But she could not bear to meet his glance just yet. Her eyes were closed, and she could only nod her head.
But Bennett took her head in both his hands and turned her face to his. Even yet she kept her eyes closed.
“Lloyd,” he said, and his voice was almost a command; “Lloyd, look at me. Do you love me?”
She drew a deep breath. Then her sweet dull-blue eyes opened, and through the tears that brimmed them and wet her lashes she looked at him and met his glance fearlessly and almost proudly, and her voice trembled and vibrated with an infinite tenderness as she answered:
“I do love you, Ward; love you with all my heart.”
Then, after a pause, she said, drawing a little from him and resting a hand upon either shoulder:
“But listen, dear; we must not think of ourselves now. We must think of him, so sick and weak and helpless. This is a terrible moment in our lives. I don’t know why it has come to us. I don’t know why it should all have happened as it has this morning. Just a few moments ago I was angry as I never was in my life before—and at you—and now it seems to me that I never was so happy; I don’t know myself any more. Everything is confused; all we can do is to hold to what we know is right and trust that everything will be well in the end. It is a crisis, isn’t it?

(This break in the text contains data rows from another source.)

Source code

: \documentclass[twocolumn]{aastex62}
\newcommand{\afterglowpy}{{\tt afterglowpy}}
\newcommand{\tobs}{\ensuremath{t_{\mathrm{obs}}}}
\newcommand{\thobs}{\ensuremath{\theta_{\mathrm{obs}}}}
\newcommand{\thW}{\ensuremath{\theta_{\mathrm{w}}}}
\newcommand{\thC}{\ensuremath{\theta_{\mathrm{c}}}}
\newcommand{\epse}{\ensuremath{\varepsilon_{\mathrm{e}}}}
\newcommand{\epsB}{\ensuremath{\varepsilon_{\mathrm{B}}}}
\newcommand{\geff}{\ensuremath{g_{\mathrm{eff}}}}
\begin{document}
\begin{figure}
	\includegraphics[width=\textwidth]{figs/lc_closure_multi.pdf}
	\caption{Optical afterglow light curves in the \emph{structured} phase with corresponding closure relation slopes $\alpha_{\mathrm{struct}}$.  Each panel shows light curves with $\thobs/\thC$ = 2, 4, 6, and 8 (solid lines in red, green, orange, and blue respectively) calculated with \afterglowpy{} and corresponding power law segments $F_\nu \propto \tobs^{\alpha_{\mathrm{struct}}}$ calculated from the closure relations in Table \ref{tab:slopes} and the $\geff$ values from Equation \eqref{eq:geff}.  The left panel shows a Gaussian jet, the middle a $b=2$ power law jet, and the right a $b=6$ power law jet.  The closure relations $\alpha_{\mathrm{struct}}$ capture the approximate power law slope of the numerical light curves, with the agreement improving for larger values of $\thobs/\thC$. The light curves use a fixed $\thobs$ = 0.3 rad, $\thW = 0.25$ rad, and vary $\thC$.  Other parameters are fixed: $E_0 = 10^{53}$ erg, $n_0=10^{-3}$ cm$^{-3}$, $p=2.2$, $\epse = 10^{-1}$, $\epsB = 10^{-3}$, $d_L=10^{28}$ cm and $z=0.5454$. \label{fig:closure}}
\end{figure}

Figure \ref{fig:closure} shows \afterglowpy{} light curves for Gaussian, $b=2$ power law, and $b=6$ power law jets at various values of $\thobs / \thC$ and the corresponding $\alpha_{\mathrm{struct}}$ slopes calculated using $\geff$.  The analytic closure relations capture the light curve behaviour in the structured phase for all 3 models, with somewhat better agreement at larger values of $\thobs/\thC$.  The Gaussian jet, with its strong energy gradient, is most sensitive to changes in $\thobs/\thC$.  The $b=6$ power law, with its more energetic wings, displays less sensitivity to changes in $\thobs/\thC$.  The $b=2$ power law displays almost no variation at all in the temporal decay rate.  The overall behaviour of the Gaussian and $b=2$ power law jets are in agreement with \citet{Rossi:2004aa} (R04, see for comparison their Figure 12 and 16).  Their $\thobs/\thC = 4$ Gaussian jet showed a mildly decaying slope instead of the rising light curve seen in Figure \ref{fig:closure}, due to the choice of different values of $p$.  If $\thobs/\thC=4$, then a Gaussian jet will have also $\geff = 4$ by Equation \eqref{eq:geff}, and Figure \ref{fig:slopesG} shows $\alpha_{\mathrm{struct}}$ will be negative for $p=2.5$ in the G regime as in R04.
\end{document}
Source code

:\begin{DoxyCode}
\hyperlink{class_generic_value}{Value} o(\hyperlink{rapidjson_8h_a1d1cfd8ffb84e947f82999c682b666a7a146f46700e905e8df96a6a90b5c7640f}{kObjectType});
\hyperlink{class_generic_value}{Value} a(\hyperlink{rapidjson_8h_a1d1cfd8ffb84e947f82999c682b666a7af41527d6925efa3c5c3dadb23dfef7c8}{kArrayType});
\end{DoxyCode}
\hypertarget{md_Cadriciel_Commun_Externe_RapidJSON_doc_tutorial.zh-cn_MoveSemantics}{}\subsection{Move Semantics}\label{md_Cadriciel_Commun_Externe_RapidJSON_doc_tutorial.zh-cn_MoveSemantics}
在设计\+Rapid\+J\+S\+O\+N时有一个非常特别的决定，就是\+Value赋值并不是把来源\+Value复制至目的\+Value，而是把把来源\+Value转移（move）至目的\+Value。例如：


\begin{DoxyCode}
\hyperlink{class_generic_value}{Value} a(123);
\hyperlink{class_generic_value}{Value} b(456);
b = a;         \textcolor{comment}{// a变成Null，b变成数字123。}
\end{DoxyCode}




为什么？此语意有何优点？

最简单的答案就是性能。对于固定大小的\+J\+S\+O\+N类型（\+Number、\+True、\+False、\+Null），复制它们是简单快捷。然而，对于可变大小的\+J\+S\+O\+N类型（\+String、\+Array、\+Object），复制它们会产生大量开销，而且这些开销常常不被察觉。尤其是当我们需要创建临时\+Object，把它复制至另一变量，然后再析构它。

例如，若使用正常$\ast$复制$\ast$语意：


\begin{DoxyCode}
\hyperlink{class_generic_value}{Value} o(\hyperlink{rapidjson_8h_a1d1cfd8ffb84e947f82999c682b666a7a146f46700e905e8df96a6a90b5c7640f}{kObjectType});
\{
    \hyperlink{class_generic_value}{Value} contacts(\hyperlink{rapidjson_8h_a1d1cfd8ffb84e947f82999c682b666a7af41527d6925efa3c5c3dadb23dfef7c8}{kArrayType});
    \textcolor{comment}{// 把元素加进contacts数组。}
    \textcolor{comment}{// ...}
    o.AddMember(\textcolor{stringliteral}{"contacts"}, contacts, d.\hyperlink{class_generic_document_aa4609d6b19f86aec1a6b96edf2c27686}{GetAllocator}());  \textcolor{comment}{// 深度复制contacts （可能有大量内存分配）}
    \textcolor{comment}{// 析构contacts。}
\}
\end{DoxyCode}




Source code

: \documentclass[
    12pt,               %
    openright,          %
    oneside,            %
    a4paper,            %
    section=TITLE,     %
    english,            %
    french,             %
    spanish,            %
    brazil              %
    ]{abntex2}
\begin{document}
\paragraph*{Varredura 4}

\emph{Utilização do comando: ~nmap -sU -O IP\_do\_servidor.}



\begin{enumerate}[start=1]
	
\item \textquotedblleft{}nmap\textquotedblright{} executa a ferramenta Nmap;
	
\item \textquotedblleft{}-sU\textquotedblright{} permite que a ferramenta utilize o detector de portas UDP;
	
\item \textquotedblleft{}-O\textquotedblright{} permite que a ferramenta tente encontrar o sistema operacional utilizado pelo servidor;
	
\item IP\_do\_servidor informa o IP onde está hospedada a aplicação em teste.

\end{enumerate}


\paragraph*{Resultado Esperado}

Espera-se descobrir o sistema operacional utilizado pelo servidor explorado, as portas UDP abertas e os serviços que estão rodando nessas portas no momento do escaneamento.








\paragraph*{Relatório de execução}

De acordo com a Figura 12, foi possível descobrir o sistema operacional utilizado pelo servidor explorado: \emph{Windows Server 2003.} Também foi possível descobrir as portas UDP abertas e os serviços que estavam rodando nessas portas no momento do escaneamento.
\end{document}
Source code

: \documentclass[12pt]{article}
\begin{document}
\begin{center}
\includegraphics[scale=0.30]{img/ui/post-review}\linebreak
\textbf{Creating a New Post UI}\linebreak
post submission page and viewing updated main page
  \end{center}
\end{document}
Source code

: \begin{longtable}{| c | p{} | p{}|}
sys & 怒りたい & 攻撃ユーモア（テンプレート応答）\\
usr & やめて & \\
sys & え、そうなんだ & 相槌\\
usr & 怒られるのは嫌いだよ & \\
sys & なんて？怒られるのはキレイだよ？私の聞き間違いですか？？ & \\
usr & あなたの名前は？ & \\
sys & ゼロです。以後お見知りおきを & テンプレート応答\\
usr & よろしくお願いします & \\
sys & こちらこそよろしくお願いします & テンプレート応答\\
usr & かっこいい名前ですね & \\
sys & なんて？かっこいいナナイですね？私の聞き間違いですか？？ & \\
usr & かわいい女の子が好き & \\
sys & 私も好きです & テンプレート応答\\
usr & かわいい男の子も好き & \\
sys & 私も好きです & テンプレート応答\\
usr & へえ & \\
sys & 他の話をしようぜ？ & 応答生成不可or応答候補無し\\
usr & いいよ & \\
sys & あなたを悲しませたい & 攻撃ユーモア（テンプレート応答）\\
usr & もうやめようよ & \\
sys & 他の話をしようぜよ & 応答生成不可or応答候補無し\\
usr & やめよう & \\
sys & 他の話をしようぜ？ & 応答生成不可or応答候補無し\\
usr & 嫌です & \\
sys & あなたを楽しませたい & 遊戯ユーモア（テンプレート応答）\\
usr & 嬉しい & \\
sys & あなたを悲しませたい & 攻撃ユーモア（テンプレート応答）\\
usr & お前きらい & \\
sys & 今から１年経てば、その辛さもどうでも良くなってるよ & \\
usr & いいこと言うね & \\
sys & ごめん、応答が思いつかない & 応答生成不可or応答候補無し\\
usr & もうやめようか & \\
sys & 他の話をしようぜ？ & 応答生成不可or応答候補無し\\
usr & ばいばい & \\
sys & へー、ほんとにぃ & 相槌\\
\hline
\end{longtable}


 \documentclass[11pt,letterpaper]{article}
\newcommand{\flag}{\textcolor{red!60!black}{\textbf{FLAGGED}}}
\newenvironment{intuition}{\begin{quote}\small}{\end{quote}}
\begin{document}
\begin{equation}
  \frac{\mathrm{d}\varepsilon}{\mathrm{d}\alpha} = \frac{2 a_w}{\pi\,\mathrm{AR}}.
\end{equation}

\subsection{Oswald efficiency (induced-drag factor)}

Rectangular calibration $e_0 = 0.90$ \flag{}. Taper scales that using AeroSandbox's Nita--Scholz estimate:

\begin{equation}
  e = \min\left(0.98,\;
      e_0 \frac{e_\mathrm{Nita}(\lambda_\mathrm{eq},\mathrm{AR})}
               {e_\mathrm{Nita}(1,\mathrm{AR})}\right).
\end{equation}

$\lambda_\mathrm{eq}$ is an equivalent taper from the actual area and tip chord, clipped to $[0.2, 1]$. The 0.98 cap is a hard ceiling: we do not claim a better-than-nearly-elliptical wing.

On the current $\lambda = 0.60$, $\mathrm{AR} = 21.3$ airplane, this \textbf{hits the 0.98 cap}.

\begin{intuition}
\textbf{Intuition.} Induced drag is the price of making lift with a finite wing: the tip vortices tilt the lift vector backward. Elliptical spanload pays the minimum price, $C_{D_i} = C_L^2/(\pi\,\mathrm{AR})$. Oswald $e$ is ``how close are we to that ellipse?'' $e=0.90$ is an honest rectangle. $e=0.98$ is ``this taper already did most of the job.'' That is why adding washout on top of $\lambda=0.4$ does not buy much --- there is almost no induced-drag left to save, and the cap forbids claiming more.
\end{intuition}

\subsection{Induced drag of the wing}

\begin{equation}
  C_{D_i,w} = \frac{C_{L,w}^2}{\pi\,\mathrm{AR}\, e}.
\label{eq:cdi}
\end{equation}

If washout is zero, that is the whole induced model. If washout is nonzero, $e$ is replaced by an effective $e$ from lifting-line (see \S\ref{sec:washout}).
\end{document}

And all our lives and all our happiness depend upon how we meet it. I am all different now. I am not the woman I was a half-hour ago. You must be brave for me now, and you must be strong for me and help me to do my duty. We must live up to the best that is in us and do what we think is right, no matter what risks we run, no matter what the consequences are. I would not have asked you to help me before—before what has happened—but now I need your help. You have said I helped you to be brave; help me to be brave now, and to do what I know is right.”
But Bennett was still blind. If she had been dear to him before, how doubly so had she become since she had confessed her love for him! Ferriss was forgotten, ignored. He could not let her go, he could not let her run the slightest risk. Was he to take any chance of losing her now? He shook his head.
“Ward!” she exclaimed with deep and serious earnestness. “If you do not wish me to risk my life by going to my post, be careful, oh, be very careful, that you do not risk something that is more to us both than life itself, by keeping me from it. Do you think I could love you so deeply and so truly as I do if I had not kept my standards high; if I had not believed in the things that were better than life, and stronger than death, and dearer to me than even love itself? There are some things I cannot do: I cannot be false, I cannot be cowardly, I cannot shirk my duty. Now I am helpless in your hands. You have conquered, and you can do with me as you choose. But if you make me do what is false, and what is cowardly, and what is dishonourable; if you stand between me and what I know is my duty, how can I love you, how can I love you?”